:: AVAILABLE DATA
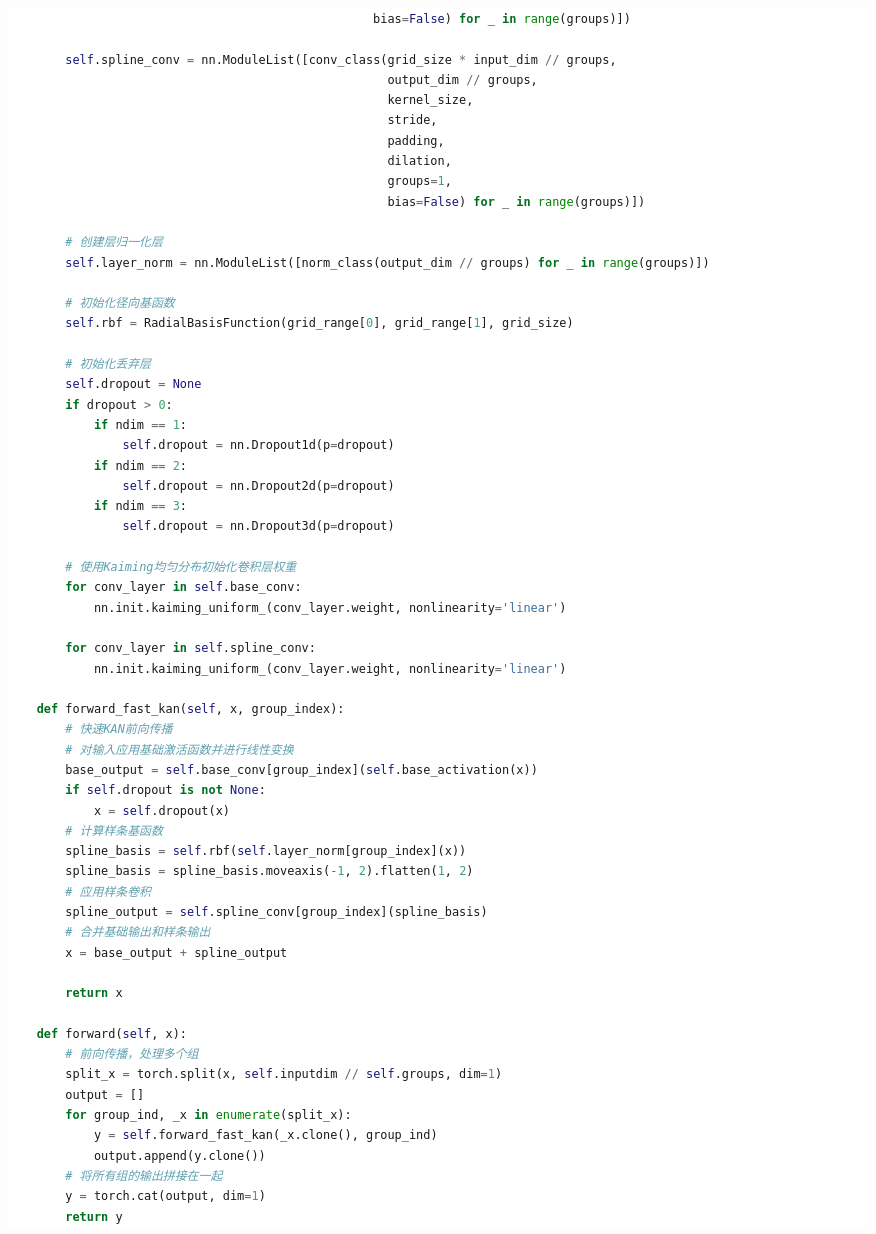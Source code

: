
 ```python
                                                   bias=False) for _ in range(groups)])

        self.spline_conv = nn.ModuleList([conv_class(grid_size * input_dim // groups,
                                                     output_dim // groups,
                                                     kernel_size,
                                                     stride,
                                                     padding,
                                                     dilation,
                                                     groups=1,
                                                     bias=False) for _ in range(groups)])

        # 创建层归一化层
        self.layer_norm = nn.ModuleList([norm_class(output_dim // groups) for _ in range(groups)])

        # 初始化径向基函数
        self.rbf = RadialBasisFunction(grid_range[0], grid_range[1], grid_size)

        # 初始化丢弃层
        self.dropout = None
        if dropout > 0:
            if ndim == 1:
                self.dropout = nn.Dropout1d(p=dropout)
            if ndim == 2:
                self.dropout = nn.Dropout2d(p=dropout)
            if ndim == 3:
                self.dropout = nn.Dropout3d(p=dropout)

        # 使用Kaiming均匀分布初始化卷积层权重
        for conv_layer in self.base_conv:
            nn.init.kaiming_uniform_(conv_layer.weight, nonlinearity='linear')

        for conv_layer in self.spline_conv:
            nn.init.kaiming_uniform_(conv_layer.weight, nonlinearity='linear')

    def forward_fast_kan(self, x, group_index):
        # 快速KAN前向传播
        # 对输入应用基础激活函数并进行线性变换
        base_output = self.base_conv[group_index](self.base_activation(x))
        if self.dropout is not None:
            x = self.dropout(x)
        # 计算样条基函数
        spline_basis = self.rbf(self.layer_norm[group_index](x))
        spline_basis = spline_basis.moveaxis(-1, 2).flatten(1, 2)
        # 应用样条卷积
        spline_output = self.spline_conv[group_index](spline_basis)
        # 合并基础输出和样条输出
        x = base_output + spline_output

        return x

    def forward(self, x):
        # 前向传播，处理多个组
        split_x = torch.split(x, self.inputdim // self.groups, dim=1)
        output = []
        for group_ind, _x in enumerate(split_x):
            y = self.forward_fast_kan(_x.clone(), group_ind)
            output.append(y.clone())
        # 将所有组的输出拼接在一起
        y = torch.cat(output, dim=1)
        return y
```
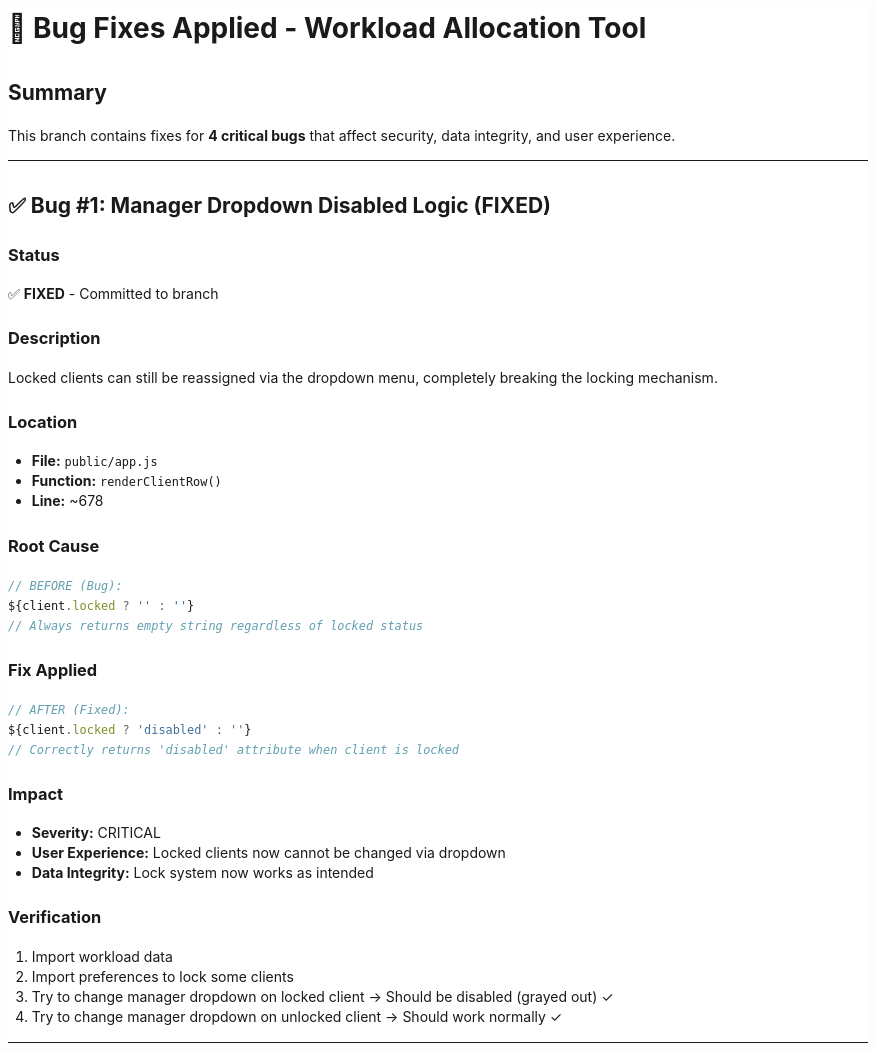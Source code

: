 # 🐛 Bug Fixes Applied - Workload Allocation Tool

## Summary
This branch contains fixes for **4 critical bugs** that affect security, data integrity, and user experience.

---

## ✅ Bug #1: Manager Dropdown Disabled Logic (FIXED)

### Status
✅ **FIXED** - Committed to branch

### Description
Locked clients can still be reassigned via the dropdown menu, completely breaking the locking mechanism.

### Location
- **File:** `public/app.js`
- **Function:** `renderClientRow()`
- **Line:** ~678

### Root Cause
```javascript
// BEFORE (Bug):
${client.locked ? '' : ''}
// Always returns empty string regardless of locked status
```

### Fix Applied
```javascript
// AFTER (Fixed):
${client.locked ? 'disabled' : ''}
// Correctly returns 'disabled' attribute when client is locked
```

### Impact
- **Severity:** CRITICAL
- **User Experience:** Locked clients now cannot be changed via dropdown
- **Data Integrity:** Lock system now works as intended

### Verification
1. Import workload data
2. Import preferences to lock some clients
3. Try to change manager dropdown on locked client → Should be disabled (grayed out) ✓
4. Try to change manager dropdown on unlocked client → Should work normally ✓

---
::::
# EXERCISE BRIEF
Scan the entries above for the string "torch" and copy each line containing it.

# YOUR RESPONSE
        split_x = torch.split(x, self.inputdim // self.groups, dim=1)
        y = torch.cat(output, dim=1)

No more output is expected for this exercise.